DOI:10.1016/j.molcel.2017.10.022

PMID:29149595

原文链接:https://pmc.ncbi.nlm.nih.gov/articles/PMC5837041/

Abstract

Vms1 translocates to damaged mitochondria in response to stress, whereupon its binding partner, Cdc48, contributes to mitochondrial protein homeostasis. Mitochondrial targeting of Vms1 is mediated by its conserved mitochondrial targeting domain (MTD), which, in unstressed conditions, is inhibited by intramolecular binding to the Vms1 leucine-rich sequence (LRS).
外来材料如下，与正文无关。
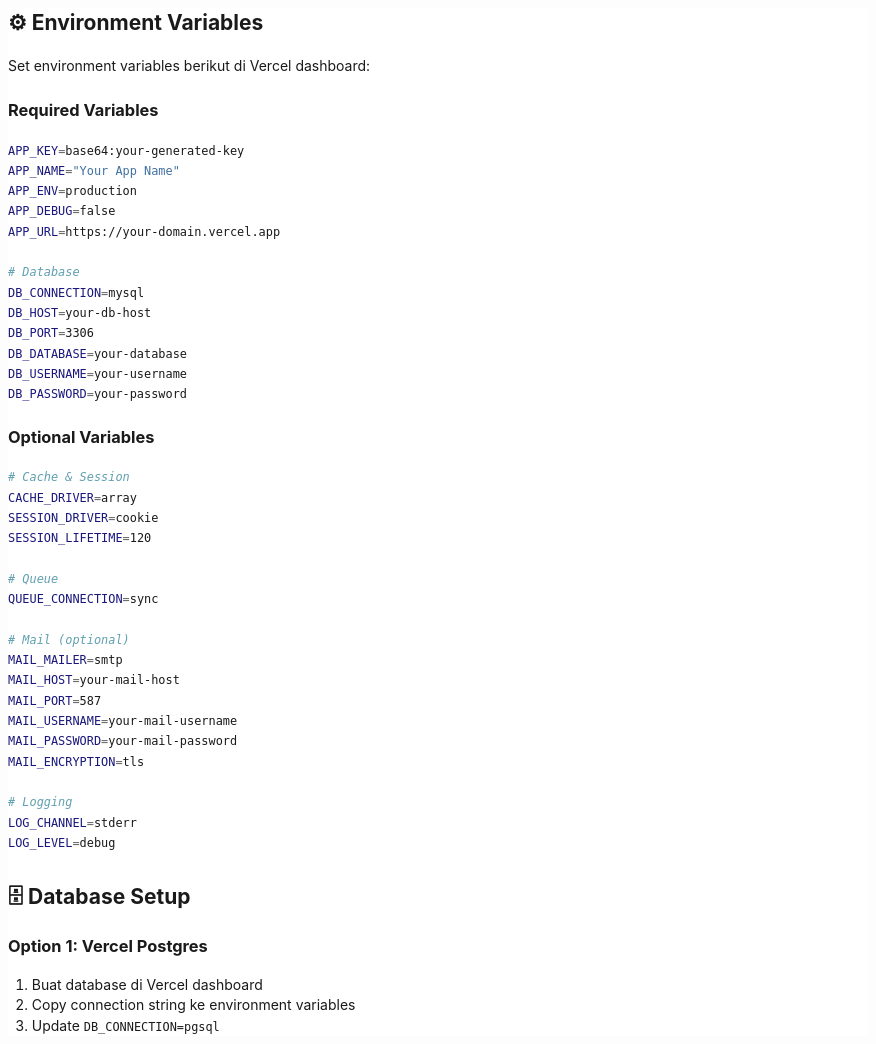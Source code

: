 ## ⚙️ Environment Variables

Set environment variables berikut di Vercel dashboard:

### Required Variables
```bash
APP_KEY=base64:your-generated-key
APP_NAME="Your App Name"
APP_ENV=production
APP_DEBUG=false
APP_URL=https://your-domain.vercel.app

# Database
DB_CONNECTION=mysql
DB_HOST=your-db-host
DB_PORT=3306
DB_DATABASE=your-database
DB_USERNAME=your-username
DB_PASSWORD=your-password
```

### Optional Variables
```bash
# Cache & Session
CACHE_DRIVER=array
SESSION_DRIVER=cookie
SESSION_LIFETIME=120

# Queue
QUEUE_CONNECTION=sync

# Mail (optional)
MAIL_MAILER=smtp
MAIL_HOST=your-mail-host
MAIL_PORT=587
MAIL_USERNAME=your-mail-username
MAIL_PASSWORD=your-mail-password
MAIL_ENCRYPTION=tls

# Logging
LOG_CHANNEL=stderr
LOG_LEVEL=debug
```

## 🗄️ Database Setup

### Option 1: Vercel Postgres
1. Buat database di Vercel dashboard
2. Copy connection string ke environment variables
3. Update `DB_CONNECTION=pgsql`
Here, we report a 2.7 Å crystal structure of Vms1 that reveals that the LRS lies in a hydrophobic groove in the autoinhibited MTD. We also demonstrate that the oxidized sterol, ergosterol peroxide, is necessary and sufficient for Vms1 localization to mitochondria, through binding the MTD in an interaction that is competitive with binding to the LRS. These data support a model in which stressed mitochondria generate an oxidized sterol receptor that recruits Vms1 to support mitochondrial protein homeostasis.

摘要

Vms1在应激反应时易位至受损的线粒体，随后其结合伴侣Cdc48有助于线粒体蛋白质稳态。Vms1的线粒体靶向由其保守的线粒体靶向结构域（MTD）介导，在无应激条件下，该结构域通过与Vms1富含亮氨酸序列（LRS）的分子内结合而受到抑制。在此，我们报道了Vms1的2.7埃晶体结构，该结构揭示LRS位于自抑制MTD的疏水凹槽中。我们还证明，氧化固醇麦角固醇过氧化物通过与MTD结合，以一种与LRS结合竞争的相互作用，对于Vms1定位于线粒体是必要且充分的。这些数据支持了一个模型，即应激的线粒体产生一种氧化固醇受体，该受体招募Vms1以支持线粒体蛋白质稳态。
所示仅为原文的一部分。